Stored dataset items
────
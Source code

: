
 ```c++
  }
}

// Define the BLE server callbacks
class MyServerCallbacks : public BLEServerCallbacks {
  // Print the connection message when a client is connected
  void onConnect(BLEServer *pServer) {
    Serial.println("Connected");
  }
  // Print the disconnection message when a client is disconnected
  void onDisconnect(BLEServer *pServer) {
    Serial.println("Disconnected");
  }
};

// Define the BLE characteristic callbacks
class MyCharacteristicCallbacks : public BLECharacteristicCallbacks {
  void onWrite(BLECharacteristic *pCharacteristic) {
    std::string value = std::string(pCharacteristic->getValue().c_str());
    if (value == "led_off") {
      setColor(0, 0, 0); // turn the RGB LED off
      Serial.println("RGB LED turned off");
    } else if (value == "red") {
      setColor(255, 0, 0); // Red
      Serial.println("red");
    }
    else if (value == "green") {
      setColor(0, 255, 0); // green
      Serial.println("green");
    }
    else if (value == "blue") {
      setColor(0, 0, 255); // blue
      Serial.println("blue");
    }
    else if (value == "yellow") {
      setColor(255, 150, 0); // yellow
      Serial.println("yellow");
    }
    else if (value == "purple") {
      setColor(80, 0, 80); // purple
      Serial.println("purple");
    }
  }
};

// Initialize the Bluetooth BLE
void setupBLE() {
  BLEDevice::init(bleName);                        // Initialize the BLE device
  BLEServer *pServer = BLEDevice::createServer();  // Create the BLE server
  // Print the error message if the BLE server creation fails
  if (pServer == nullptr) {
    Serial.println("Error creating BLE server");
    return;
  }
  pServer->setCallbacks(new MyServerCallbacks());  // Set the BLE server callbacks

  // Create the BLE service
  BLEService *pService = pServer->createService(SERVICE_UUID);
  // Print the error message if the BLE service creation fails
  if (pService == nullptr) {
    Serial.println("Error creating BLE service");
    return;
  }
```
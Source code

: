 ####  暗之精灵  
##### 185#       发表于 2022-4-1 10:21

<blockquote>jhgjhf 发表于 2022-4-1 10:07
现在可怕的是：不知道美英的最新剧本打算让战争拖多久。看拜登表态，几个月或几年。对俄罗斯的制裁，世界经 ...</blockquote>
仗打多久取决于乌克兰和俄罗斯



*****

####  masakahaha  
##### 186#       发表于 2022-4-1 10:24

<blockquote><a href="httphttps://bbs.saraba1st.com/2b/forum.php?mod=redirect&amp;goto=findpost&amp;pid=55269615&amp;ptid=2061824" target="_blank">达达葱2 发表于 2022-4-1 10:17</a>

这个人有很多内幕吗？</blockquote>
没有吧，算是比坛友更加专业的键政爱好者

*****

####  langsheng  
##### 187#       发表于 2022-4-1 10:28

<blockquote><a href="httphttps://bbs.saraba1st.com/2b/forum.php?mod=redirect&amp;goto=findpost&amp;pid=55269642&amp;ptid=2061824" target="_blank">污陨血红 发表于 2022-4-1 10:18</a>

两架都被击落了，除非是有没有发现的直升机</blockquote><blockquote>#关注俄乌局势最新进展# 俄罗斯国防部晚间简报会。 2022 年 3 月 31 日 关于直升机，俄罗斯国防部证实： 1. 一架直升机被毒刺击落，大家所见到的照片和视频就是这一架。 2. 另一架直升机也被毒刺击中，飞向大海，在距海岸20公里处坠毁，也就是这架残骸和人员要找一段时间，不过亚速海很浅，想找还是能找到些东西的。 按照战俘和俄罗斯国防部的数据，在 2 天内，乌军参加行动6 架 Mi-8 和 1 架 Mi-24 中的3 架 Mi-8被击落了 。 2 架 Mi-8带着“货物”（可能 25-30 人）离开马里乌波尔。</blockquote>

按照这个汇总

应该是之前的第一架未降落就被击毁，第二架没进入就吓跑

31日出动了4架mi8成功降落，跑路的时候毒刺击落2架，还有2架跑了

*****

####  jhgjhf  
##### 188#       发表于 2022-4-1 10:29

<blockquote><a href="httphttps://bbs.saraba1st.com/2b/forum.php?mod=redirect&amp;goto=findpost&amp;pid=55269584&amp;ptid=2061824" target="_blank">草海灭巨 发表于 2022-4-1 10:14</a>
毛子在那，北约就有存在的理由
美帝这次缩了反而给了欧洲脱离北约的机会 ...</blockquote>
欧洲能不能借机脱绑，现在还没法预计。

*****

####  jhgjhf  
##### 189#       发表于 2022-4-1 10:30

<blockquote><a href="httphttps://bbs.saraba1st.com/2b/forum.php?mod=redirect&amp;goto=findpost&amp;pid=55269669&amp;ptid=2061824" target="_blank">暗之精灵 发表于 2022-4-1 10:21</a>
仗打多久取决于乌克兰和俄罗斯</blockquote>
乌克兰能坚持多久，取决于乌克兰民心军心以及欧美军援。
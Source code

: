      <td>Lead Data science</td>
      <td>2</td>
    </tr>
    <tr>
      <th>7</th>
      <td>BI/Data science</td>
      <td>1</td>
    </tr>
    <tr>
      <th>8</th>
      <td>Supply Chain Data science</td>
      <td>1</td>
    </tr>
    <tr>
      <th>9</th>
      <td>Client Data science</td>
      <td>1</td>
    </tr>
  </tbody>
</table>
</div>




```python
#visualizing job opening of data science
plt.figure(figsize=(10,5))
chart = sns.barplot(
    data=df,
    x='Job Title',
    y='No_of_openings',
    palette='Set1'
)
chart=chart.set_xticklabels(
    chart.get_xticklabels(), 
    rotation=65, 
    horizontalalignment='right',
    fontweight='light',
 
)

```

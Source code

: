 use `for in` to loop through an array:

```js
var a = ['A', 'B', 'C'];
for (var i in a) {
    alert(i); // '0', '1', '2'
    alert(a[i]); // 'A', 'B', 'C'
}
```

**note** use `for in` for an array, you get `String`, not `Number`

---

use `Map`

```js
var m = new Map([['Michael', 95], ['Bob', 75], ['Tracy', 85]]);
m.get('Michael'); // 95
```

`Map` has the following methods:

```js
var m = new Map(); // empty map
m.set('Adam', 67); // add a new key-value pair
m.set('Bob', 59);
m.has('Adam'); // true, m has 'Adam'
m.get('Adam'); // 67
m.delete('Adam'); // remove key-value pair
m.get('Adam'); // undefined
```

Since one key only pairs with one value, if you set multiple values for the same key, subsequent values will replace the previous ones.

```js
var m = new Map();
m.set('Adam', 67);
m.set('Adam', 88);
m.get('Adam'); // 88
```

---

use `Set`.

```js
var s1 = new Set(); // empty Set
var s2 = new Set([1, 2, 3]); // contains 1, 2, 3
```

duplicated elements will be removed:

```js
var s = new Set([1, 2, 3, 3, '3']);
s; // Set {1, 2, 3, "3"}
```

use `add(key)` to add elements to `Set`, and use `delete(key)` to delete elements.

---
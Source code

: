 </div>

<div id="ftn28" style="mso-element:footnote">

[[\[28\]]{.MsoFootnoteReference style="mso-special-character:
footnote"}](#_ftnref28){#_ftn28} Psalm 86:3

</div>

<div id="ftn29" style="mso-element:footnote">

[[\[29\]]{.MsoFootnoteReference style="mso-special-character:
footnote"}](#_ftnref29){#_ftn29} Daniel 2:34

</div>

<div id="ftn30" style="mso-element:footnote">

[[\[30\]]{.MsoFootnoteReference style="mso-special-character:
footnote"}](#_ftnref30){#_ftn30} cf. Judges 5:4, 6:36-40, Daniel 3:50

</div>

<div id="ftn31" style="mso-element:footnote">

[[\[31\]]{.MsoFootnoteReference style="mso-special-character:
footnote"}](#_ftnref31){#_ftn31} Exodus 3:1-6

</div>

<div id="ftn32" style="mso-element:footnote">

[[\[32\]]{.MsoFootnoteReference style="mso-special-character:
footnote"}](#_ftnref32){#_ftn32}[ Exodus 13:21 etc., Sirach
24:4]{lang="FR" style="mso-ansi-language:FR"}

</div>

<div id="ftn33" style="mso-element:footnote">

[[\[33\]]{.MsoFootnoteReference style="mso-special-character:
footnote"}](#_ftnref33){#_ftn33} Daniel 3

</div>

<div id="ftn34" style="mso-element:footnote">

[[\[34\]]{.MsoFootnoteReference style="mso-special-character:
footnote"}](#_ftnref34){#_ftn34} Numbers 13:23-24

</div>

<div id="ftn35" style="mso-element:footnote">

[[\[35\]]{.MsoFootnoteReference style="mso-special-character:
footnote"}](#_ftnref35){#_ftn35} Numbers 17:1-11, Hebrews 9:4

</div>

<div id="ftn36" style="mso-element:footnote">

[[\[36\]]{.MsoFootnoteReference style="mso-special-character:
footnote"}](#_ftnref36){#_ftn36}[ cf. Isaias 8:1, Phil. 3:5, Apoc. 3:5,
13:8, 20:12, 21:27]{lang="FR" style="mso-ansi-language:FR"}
────
_Task requirements_. The required output is every line above that contains the string "empty".

_Solution to this problem_.
var m = new Map(); // empty map
var s1 = new Set(); // empty Set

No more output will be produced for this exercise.